Why does a process create a zombie if execv fails, but not if execv is successful and terminates?

Question

So I am confused by the behavior of my C program. I am using the construct,

int pid = fork();
if (pid == 0) {
    if(file_upload_script_path) {
        rc = execv(file_upload_script_path, args);
        if(rc == -1) {   
            printf("Error has occured when starting file_upload.exp!\n");
            exit(0);
        }
    } else {   
        printf("Error with memory allocation!\n");
    }
}
else {
    printf("pid=%d\n", pid);
}

To fork the process and run a script for doing file upload. The script will by itself terminate safely, either by finishing the upload or failing.

Now, there was a problem with the script path, causing execv to fail. Here I noted the child process will terminate successfully if execv finishes, but in case it fails (r==-1) and I exit the process, it will become a zombie. Anyone knows why this happens?

Note here, I know why the child-process becomes a zombie. What I am confused about is why the process not becomes a zombie if execv works.

EDIT:

I got a question about errno and the cause of the error. The cause of the error is known. There were a problem with the build process, so the path of the script were another than expected.

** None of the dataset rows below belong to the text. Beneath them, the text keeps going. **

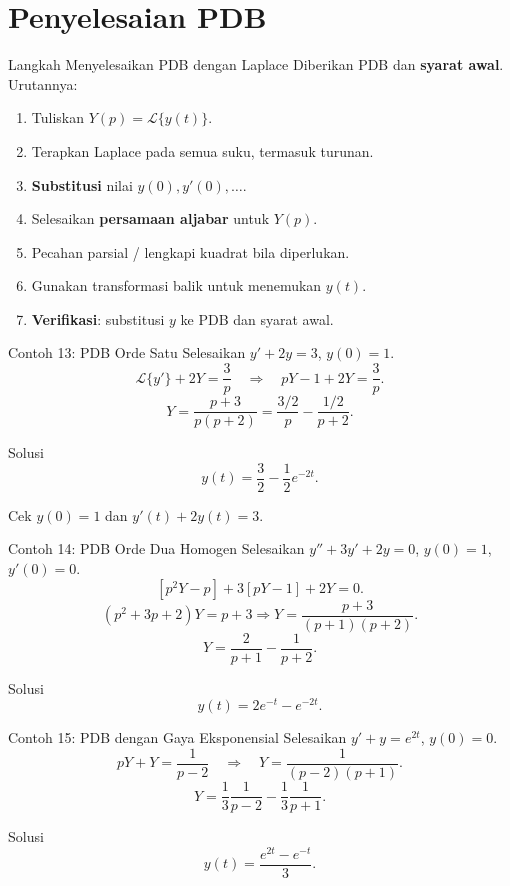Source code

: \documentclass[aspectratio=169,11pt]{beamer}
\newcommand{\Lap}{\mathcal{L}}
\begin{document}
\section{Penyelesaian PDB}
\begin{frame}{Langkah Menyelesaikan PDB dengan Laplace}
Diberikan PDB dan \textbf{syarat awal}. Urutannya:
\begin{enumerate}
\item Tuliskan $Y(p)=\Lap\{y(t)\}$.
\item Terapkan Laplace pada semua suku, termasuk turunan.
\item \textbf{Substitusi} nilai $y(0),y'(0),\ldots$.
\item Selesaikan \textbf{persamaan aljabar} untuk $Y(p)$.
\item Pecahan parsial / lengkapi kuadrat bila diperlukan.
\item Gunakan transformasi balik untuk menemukan $y(t)$.
\item \textbf{Verifikasi}: substitusi $y$ ke PDB dan syarat awal.
\end{enumerate}
\end{frame}

\begin{frame}{Contoh 13: PDB Orde Satu}
Selesaikan $y'+2y=3$, $y(0)=1$.
\[
\Lap\{y'\}+2Y=\frac3p
\quad\Rightarrow\quad pY-1+2Y=\frac3p.
\]
\[
Y=\frac{p+3}{p(p+2)}
=\frac{3/2}{p}-\frac{1/2}{p+2}.
\]
\begin{exampleblock}{Solusi}
\[
\boxed{y(t)=\frac32-\frac12e^{-2t}}.
\]
\end{exampleblock}
\small Cek $y(0)=1$ dan $y'(t)+2y(t)=3$.
\end{frame}

\begin{frame}{Contoh 14: PDB Orde Dua Homogen}
Selesaikan $y''+3y'+2y=0$, $y(0)=1$, $y'(0)=0$.
\[
[p^2Y-p]+3[pY-1]+2Y=0.
\]
\[
(p^2+3p+2)Y=p+3
\Rightarrow Y=\frac{p+3}{(p+1)(p+2)}.
\]
\[
Y=\frac2{p+1}-\frac1{p+2}.
\]
\begin{exampleblock}{Solusi}
\[
\boxed{y(t)=2e^{-t}-e^{-2t}}.
\]
\end{exampleblock}
\end{frame}

\begin{frame}{Contoh 15: PDB dengan Gaya Eksponensial}
Selesaikan $y'+y=e^{2t}$, $y(0)=0$.
\[
pY+Y=\frac1{p-2}
\quad\Rightarrow\quad
Y=\frac1{(p-2)(p+1)}.
\]
\[
Y=\frac13\frac1{p-2}-\frac13\frac1{p+1}.
\]
\begin{exampleblock}{Solusi}
\[
\boxed{y(t)=\frac{e^{2t}-e^{-t}}3}.
\]
\end{exampleblock}
\end{frame}
\end{document}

However, this may happen again and I want to make sure my program does not start spawning zombies when it does. The behavoir where zombies are created in some situations and not others are very confusing.

BR Patrik

Answer 1

If you don't want to create zombies, your program has to reap zombie processes no matter if they call execv or not call it or no matter if the execv call succeeds. To reap zombie processes "automagically" handle SIGCHLD signal:

void handle_sigchld(int sig) {
    int saved_errno = errno;
    while (waitpid((pid_t)(-1), 0, WNOHANG) > 0) {}
    errno = saved_errno;
}

int main() {
    signal(SIGCHLD, handle_sigchld);
    // rest of your program....
}

Inspired (no... ripped off) from: this link .

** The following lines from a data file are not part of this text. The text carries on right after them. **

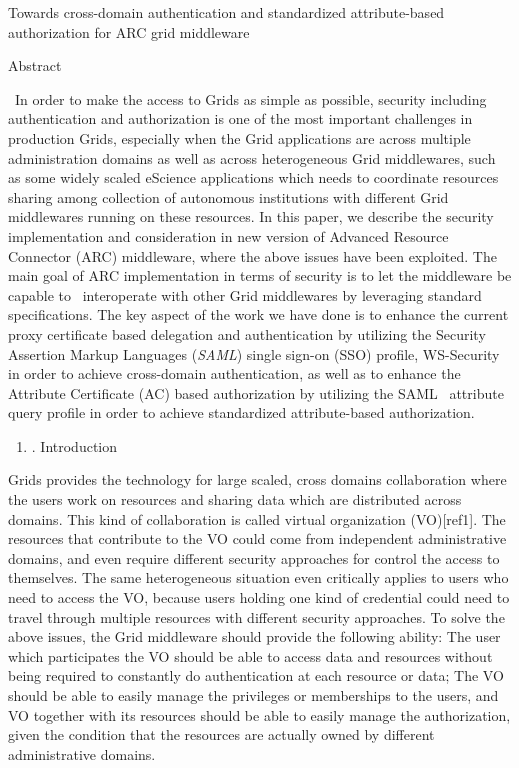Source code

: \documentclass{article}
\title{}
\newcommand\liststyleLi{%
\renewcommand\theenumi{\arabic{enumi}}
\renewcommand\theenumii{\arabic{enumii}}
\renewcommand\theenumiii{\arabic{enumiii}}
\renewcommand\theenumiv{\arabic{enumiv}}
\renewcommand\labelenumi{\theenumi.}
\renewcommand\labelenumii{\theenumii.}
\renewcommand\labelenumiii{\theenumiii.}
\renewcommand\labelenumiv{\theenumiv.}
}
\begin{document}
{\centering
Towards cross-domain authentication and standardized attribute-based
authorization for ARC grid middleware
\par}


\bigskip

{\centering
Abstract
\par}

\ In order to make the access to Grids as simple as possible, security
including authentication and authorization is one of the most important
challenges in production Grids, especially when the Grid applications
are across multiple administration domains as well as across
heterogeneous Grid middlewares, such as some widely scaled eScience
applications which needs to coordinate resources sharing among
collection of autonomous institutions with different Grid middlewares
running on these resources. In this paper, we describe the security
implementation and consideration in new version of Advanced Resource
Connector (ARC) middleware, where the above issues have been exploited.
The main goal of ARC implementation in terms of security is to let the
middleware be capable to \ interoperate with other Grid middlewares by
leveraging standard specifications. The key aspect of the work we have
done is to enhance the current proxy certificate based delegation and
authentication by utilizing the Security Assertion Markup Languages
(\textit{SAML}) single sign-on (SSO) profile, WS-Security in order to
achieve cross-domain authentication, as well as to enhance the
Attribute Certificate (AC) based authorization by utilizing the SAML
\ attribute query profile in order to achieve standardized
attribute-based authorization. \ 


\bigskip

\liststyleLi
\begin{enumerate}
\item[] {. Introduction
\par}
\end{enumerate}
Grids provides the technology for large scaled, cross domains
collaboration where the users work on resources and sharing data which
are distributed across domains. This kind of collaboration is called
virtual organization (VO)[ref1]. The resources that contribute to the
VO could come from independent administrative domains, and even require
different security approaches for control the access to themselves. The
same heterogeneous situation even critically applies to users who need
to access the VO, because users holding one kind of credential could
need to travel through multiple resources with different security
approaches. To solve the above issues, the Grid middleware should
provide the following ability: The user which participates the VO
should be able to access data and resources without being required to
constantly do authentication at each resource or data; The VO should be
able to easily manage the privileges or memberships to the users, and
VO together with its resources should be able to easily manage the
authorization, given the condition that the resources are actually
owned by different administrative domains.
\end{document}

Or maybe you want only to reap only this specified child, because later you want to call fork() and handle childs return value. Then pass the returned pid from fork() in your parent to the signal handler and wait on this pid in sigchld if needed (with some checking, ex. if the pid already finished then ignore future SIGCHLD etc...).

Answer 2

In this scenario, when the execv fails, the child process is killed. The fun part, I think is what happens when you call exec family of functions.

The exec family of functions replaces the current image of the process with the new image of the binary you are about to exec.

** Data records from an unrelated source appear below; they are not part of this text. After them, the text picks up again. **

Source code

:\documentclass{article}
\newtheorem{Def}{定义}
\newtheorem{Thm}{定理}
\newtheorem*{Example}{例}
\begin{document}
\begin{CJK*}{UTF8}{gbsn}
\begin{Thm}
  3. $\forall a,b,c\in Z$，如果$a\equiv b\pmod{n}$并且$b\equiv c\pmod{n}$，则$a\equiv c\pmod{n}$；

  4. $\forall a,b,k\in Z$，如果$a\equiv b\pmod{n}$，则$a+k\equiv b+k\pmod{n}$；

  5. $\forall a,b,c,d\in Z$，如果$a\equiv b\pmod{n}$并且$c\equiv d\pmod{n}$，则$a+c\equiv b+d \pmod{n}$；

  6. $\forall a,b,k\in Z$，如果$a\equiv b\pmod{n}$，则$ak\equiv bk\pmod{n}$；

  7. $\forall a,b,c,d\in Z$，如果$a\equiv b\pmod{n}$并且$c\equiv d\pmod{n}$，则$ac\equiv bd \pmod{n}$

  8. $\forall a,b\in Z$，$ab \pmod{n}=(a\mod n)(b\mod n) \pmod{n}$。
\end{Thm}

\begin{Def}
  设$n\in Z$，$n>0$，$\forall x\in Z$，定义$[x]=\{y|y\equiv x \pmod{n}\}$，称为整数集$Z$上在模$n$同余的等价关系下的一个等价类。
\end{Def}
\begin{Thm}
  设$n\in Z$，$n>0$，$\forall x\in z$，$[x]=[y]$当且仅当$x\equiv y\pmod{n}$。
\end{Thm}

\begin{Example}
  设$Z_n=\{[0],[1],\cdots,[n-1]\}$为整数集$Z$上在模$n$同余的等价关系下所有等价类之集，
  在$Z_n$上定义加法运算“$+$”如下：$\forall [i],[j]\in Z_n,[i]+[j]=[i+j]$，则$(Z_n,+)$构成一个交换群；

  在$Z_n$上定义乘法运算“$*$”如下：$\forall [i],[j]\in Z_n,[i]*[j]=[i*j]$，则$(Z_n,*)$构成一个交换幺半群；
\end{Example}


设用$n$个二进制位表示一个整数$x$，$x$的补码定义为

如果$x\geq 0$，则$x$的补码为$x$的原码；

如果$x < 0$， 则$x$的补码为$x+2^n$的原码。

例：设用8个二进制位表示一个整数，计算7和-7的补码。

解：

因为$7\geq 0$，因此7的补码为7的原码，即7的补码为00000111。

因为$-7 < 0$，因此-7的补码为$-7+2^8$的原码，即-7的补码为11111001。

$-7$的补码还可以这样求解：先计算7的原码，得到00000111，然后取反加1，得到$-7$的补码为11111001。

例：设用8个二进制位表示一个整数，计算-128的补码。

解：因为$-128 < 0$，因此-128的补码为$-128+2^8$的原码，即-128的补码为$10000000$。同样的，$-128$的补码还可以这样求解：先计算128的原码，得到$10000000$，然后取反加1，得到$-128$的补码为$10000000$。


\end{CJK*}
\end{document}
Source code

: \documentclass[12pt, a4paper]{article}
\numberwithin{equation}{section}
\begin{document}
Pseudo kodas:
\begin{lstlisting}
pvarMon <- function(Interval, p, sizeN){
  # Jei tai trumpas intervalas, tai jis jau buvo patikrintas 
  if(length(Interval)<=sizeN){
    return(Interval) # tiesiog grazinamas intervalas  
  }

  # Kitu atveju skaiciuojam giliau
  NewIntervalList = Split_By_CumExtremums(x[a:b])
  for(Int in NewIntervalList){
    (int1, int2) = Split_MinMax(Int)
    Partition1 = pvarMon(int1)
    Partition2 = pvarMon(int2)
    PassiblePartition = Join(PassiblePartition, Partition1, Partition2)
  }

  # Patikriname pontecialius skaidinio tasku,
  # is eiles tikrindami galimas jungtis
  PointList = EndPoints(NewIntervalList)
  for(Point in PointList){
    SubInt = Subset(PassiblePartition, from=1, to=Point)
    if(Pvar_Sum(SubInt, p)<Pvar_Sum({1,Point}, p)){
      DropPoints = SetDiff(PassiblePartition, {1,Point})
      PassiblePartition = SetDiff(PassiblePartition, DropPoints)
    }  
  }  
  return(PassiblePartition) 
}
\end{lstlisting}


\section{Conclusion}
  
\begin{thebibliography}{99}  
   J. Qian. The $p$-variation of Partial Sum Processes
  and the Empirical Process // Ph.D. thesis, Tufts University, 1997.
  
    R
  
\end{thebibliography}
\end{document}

So, whatever code was will not remain - and the error in your script would cause its death.

Here, the parent needs to listen on the death of the child process using wait flavour of functions (read: waitpid).

When you say that there's problem in the script, it means that the execv actually succeeded in creating the new image; but the latter failed of its own accord.

This is what I think is happening...

If the printf of if (rc==-1) is being executed, then perhaps changing exit(0) to _exit(0) should take care of it.